Night had fallen long ago. A large creaking sound chimed from the torn remnants of a large clock at the city centre, valiantly attempting to chime as it once had before. The sound of footsteps echoed through the abandoned streets, reinforced by the chink of metal shortly after each step. Not a word had been ushered for the past week of December, as the four of them marched in stout silent synchronization. The smallest of the four shivered, then began humming under his breath. This continued for a few minutes, slowly getting louder and louder.
He sighed and went back to marching in silence. There was a grunt.
The smallest soldier perked up at the sudden defence. The girl in front of him, who couldn’t have been older than twenty, had come to a halt. She was looking at their leader intently. He’d stopped too, but he didn’t turn to look at them.
“The quieter the better,” he argued, “We don’t want anyone finding us.”
He began marching again, the second soldier still following him in silence. The smallest soldier looked at his defender, then back at the other two.
“Don’t you know what day it is, captain?” he queried.
The march fell to a halt once more.
“Does it matter, Spring?” the captain asked, still not turning to face them. Spring cleared his throat.
“It’s Christmas morning, captain…”
The captain finally turned around and stomped towards him.
“I don’t care! We’re not here to sing carols or open presents or even pretend to care about a long dead holiday!” He glared intently at Spring. “So shut it and get back in line.”
They marched on through the ruins of the city for another half hour before it happened. Soft white flakes began to fall. Spring couldn’t help but smile, while the captain began grumbling. The other two remained indifferent.
“Still don’t care.”
“Captain, what do you have against Christmas?” the girl asked.
There was a pause but they kept marching.
“No, really? We’ve hummed before and you never tried to stop us.”
The captain remained silent with the exception of his feet, which stomped louder as he led the march through the snow.
“There are more important things to be thinking about,” the fourth soldier said, “we’re out of food.”

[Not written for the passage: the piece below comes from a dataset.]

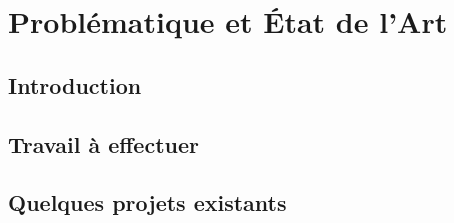 \chapter{Problématique et État de l'Art}
\label{ch:problematic}

\section{Introduction}

\section{Travail à effectuer}

\section{Quelques projets existants}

The three of them stopped and looked at him. He was a tall scrawny person and a flicker of blonde hair was visible underneath his helmet.
“Why the hell are we out of food?!” the captain snapped, grabbing him by the shoulder.
“C-captain, we didn’t have much to b…begin with…our last set of rations are missing…”
“Wonderful,” the captain sighed, buried his face in his hands. “It doesn’t matter. There was only enough for three people anyway. We get the job done together, or no-one goes home.”
Despite their objections, they continued marching until they reached the edge of a cliff, where the city had been torn in two by an earthquake. A very fragile-looking bridge was waiting for them, fashioned out of rope. The captain ordered them to stop marching.
“People have been here. This doesn’t look good. We’ll set up camp here and head across tomorrow.”
The other three were silent. As the captain gazed around at them, their glum expressions and negative demeanour were impossible to ignore. He looked across the gap and towards their destination. Someone would have to fix the break in the electrical circuit, and whoever manually fixed the circuit with their own body would most likely die.
Christmas morning came a few hours later, as the bleak daylight rose. Spring shivered as he woke, taking a deep breath and looking around. The captain was gone. The other two soldiers continued to sleep. Spring stood up and took a few steps away from the camp, towards the cliff edge. The bridge was missing. Panicking, he turned to face the camp, only to spot something irregular on the ground, accompanied by some kind of message carved out of the settled snow. There were three sets of rations. Still confused, Spring looked back across the canyon then down at the message.